Однако следует отметить, что, несмотря на в целом положительные воспоминания о Чехословакии, преобладающие в словацком обществе, это государство всё же распалось, хотя и не в одночасье. Хотя большинство населения, вероятно, не желало его конца, и соответственно, воспринимало происходившее с опасениями (что подтверждается большинством тогдашних опросов общественного мнения), в Братиславе, в отличие от недавних событий в каталонской Барселоне, во второй половине 1992-го г. не было массовых демонстраций с требованием сохранения единого государства. А среди представителей чешских и словацких элит, проживавших заграницей или печатавшихся в самиздате, были авторы (например, Зденек Млынарж, Ян Млынарик и Петр Питхарт), которые указывали на необходимость переоценки формального выражения в государственном устройстве отношений между чехами и словаками. Таким образом, можно говорить скорее о постепенном отмирании чехословацкого государства. Полноценное признание собственной государственной независимости в глазах большей части общества состоялось уже после ее обретения. Оно было связано с вступлением Словакии в ЕС в 2004 г. Только тогда идея раздела чехословацкой федерации завоевала симпатии большинства населения[6]. Если в 2003 г. лишь 49 % респондентов гордились тем, чего добилась Словакия как независимое государство, то в 2005 г. доля положительных ответов составляла уже 59 %[7].

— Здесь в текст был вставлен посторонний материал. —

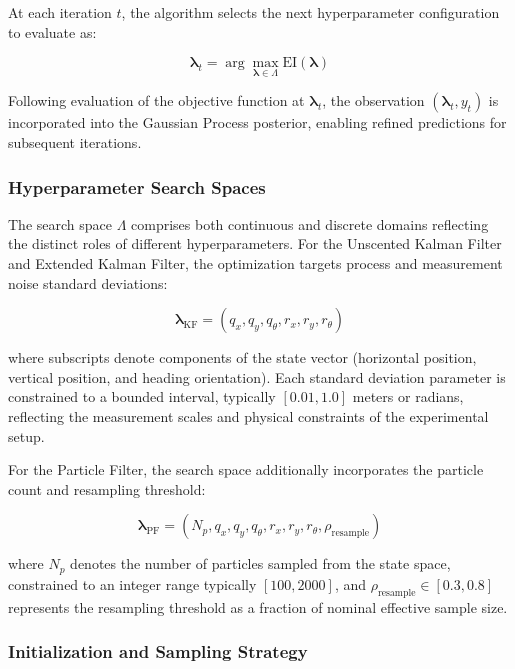\documentclass[conference]{IEEEtran}
\begin{document}
At each iteration $t$, the algorithm selects the next hyperparameter configuration to evaluate as:

\begin{equation}
    \boldsymbol{\lambda}_t = \arg\max_{\boldsymbol{\lambda} \in \Lambda} \text{EI}(\boldsymbol{\lambda})
\end{equation}

Following evaluation of the objective function at $\boldsymbol{\lambda}_t$, the observation $(\boldsymbol{\lambda}_t, y_t)$ is incorporated into the Gaussian Process posterior, enabling refined predictions for subsequent iterations.

\subsubsection{Hyperparameter Search Spaces}

The search space $\Lambda$ comprises both continuous and discrete domains reflecting the distinct roles of different hyperparameters. For the Unscented Kalman Filter and Extended Kalman Filter, the optimization targets process and measurement noise standard deviations:

\begin{equation}
    \boldsymbol{\lambda}_{\text{KF}} = (q_x, q_y, q_\theta, r_x, r_y, r_\theta)
\end{equation}

where subscripts denote components of the state vector (horizontal position, vertical position, and heading orientation). Each standard deviation parameter is constrained to a bounded interval, typically $[0.01, 1.0]$ meters or radians, reflecting the measurement scales and physical constraints of the experimental setup.

For the Particle Filter, the search space additionally incorporates the particle count and resampling threshold:

\begin{equation}
    \boldsymbol{\lambda}_{\text{PF}} = (N_p, q_x, q_y, q_\theta, r_x, r_y, r_\theta, \rho_{\text{resample}})
\end{equation}

where $N_p$ denotes the number of particles sampled from the state space, constrained to an integer range typically $[100, 2000]$, and $\rho_{\text{resample}} \in [0.3, 0.8]$ represents the resampling threshold as a fraction of nominal effective sample size.

\subsubsection{Initialization and Sampling Strategy}
\end{document}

13. Невозможно не спросить об образе в современной словацкой историографии Первой Словацкой Республики, в значительной мере действовавшей под диктовку Третьего рейха, а также об образе Словацкого национального восстания 1944 г. При чтении словацких авторов появляются совершенно разные образы обоих этих феноменов. Одни историки изображают государство Й. Тисо как воплощение «чаяний словацкого народа» или, по крайней мере, попытку выжить в тогдашней непростой Европе, а национально-освободительную борьбу против фашистского ига называют предтечей коммунизма. Другие только разоблачают словацких фашистов, не принимая, скажем, во внимание более или менее самостоятельной политики в вопросе о геноциде еврейского населения, и в связи с этим восторгаются Словацким национальным восстанием. Возможно ли объединить эти два подхода в некую общую канву? Смогут ли словацкие историки, хотя бы в будущем, достигнуть в этом сложнейшем вопросе какого-то компромисса?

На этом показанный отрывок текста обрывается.